**ASSIGNED TASK:** When a line in the entries contains the word "accounts", copy that line in full.

**INFORMATION PROVIDED:**
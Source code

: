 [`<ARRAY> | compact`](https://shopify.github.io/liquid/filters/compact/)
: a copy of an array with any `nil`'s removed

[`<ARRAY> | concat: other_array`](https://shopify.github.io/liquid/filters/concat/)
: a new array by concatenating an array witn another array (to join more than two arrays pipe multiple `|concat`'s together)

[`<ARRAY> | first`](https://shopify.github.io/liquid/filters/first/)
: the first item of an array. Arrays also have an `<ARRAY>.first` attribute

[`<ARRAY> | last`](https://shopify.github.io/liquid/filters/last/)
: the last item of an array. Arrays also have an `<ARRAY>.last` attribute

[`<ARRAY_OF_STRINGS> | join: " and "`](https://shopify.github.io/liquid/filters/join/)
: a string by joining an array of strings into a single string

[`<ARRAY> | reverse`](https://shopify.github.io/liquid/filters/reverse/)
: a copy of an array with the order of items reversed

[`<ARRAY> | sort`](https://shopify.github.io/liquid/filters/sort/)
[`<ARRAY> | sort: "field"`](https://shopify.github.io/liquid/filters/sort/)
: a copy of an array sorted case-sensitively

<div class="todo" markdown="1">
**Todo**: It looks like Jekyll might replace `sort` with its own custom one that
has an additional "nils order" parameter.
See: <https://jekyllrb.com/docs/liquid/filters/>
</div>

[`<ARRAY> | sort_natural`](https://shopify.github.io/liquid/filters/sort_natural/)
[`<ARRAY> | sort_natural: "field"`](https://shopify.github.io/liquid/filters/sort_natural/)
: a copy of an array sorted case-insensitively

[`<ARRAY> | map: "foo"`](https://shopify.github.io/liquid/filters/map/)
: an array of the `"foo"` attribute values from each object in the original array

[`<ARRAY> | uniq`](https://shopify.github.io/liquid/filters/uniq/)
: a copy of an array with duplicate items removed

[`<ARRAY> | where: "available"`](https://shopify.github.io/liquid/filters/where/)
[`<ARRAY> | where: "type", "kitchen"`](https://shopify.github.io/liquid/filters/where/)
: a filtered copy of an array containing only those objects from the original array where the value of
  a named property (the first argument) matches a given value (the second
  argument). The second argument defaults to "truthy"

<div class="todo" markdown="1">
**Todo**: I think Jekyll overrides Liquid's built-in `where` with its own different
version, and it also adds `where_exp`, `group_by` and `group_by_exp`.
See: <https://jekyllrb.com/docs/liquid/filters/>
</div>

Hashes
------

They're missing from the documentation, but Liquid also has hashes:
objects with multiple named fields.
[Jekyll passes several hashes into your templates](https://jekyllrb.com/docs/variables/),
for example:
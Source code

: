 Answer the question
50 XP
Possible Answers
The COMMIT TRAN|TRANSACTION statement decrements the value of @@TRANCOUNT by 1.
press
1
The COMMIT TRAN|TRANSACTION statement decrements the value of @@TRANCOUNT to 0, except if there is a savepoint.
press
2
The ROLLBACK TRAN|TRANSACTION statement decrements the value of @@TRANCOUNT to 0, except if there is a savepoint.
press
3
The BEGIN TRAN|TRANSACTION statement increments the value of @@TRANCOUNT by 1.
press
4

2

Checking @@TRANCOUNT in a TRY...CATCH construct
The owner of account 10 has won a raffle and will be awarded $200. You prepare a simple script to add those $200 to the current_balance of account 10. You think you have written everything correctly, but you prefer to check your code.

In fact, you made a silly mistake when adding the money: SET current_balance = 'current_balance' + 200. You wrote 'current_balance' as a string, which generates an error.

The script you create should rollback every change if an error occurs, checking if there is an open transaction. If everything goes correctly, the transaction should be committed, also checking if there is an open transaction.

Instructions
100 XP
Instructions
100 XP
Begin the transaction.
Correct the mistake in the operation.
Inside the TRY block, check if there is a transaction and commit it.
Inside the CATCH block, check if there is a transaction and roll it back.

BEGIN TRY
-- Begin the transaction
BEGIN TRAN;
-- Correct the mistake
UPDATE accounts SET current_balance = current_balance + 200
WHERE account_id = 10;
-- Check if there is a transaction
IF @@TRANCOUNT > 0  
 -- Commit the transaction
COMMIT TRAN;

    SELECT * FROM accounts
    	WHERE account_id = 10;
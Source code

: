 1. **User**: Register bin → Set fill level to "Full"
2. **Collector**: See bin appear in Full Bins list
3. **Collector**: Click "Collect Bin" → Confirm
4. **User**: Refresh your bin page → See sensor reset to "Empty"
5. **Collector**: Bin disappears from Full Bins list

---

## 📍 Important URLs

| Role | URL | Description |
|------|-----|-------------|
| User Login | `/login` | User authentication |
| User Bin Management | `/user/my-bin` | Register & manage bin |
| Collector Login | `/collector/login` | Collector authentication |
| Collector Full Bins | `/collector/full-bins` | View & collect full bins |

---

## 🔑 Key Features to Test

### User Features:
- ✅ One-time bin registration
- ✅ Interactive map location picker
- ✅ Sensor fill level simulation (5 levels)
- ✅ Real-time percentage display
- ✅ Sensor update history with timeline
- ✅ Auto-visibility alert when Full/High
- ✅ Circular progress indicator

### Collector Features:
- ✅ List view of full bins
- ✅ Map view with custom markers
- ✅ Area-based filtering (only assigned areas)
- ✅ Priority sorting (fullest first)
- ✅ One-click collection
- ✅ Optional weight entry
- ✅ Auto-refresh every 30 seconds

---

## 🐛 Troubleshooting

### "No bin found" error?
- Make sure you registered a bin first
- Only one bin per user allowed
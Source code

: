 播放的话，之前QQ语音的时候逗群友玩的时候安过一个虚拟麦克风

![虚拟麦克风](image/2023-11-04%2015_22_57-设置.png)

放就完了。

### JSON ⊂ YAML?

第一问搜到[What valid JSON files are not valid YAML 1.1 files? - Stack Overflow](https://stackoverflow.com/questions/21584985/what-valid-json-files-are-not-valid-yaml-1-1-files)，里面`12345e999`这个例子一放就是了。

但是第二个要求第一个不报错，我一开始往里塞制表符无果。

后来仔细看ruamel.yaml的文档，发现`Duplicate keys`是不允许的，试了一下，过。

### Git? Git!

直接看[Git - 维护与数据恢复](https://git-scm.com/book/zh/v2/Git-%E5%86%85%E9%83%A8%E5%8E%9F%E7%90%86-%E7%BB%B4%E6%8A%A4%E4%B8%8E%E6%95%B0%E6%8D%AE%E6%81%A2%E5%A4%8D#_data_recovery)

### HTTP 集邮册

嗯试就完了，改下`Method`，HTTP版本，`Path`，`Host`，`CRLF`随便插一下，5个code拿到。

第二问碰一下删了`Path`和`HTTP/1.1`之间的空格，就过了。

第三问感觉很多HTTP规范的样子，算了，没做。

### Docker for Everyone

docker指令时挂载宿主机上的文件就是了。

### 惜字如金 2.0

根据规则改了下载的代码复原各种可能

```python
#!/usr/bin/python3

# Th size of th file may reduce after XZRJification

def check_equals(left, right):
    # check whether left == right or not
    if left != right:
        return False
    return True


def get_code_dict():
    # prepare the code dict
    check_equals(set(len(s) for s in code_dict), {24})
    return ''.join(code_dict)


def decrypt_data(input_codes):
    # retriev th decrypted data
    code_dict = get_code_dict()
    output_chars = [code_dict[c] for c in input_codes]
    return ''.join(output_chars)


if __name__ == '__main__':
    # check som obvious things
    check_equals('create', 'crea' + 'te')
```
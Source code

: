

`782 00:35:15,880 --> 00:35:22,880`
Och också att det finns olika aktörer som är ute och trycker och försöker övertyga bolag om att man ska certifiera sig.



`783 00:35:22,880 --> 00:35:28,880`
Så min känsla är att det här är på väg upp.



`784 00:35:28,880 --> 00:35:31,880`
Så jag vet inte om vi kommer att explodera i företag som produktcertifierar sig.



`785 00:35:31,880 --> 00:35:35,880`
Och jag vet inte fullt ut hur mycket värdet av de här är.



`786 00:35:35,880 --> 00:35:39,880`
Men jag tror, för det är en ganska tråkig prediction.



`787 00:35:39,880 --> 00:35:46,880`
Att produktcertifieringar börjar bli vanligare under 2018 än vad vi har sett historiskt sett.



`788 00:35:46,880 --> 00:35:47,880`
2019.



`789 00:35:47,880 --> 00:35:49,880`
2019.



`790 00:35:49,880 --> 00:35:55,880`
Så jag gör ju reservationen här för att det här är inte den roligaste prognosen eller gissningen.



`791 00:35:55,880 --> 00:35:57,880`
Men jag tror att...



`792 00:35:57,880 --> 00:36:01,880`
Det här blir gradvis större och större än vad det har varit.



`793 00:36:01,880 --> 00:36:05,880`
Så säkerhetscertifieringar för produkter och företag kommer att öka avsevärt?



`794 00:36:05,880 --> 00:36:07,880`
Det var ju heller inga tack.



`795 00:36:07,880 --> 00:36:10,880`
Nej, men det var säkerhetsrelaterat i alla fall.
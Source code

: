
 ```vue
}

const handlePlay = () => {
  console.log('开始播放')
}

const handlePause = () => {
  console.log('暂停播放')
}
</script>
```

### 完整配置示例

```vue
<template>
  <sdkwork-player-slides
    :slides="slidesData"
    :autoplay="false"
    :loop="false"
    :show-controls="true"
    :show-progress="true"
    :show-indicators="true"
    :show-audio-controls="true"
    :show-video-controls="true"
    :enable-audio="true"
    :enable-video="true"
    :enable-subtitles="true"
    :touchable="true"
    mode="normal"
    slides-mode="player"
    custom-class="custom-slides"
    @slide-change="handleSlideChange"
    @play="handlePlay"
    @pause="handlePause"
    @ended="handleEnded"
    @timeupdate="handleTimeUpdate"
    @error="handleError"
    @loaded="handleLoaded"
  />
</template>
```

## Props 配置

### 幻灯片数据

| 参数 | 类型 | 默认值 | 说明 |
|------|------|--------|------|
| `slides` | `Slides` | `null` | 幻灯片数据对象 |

**ANSWER TO THIS PROBLEM:**
UPDATE accounts SET current_balance = current_balance + 200
    SELECT * FROM accounts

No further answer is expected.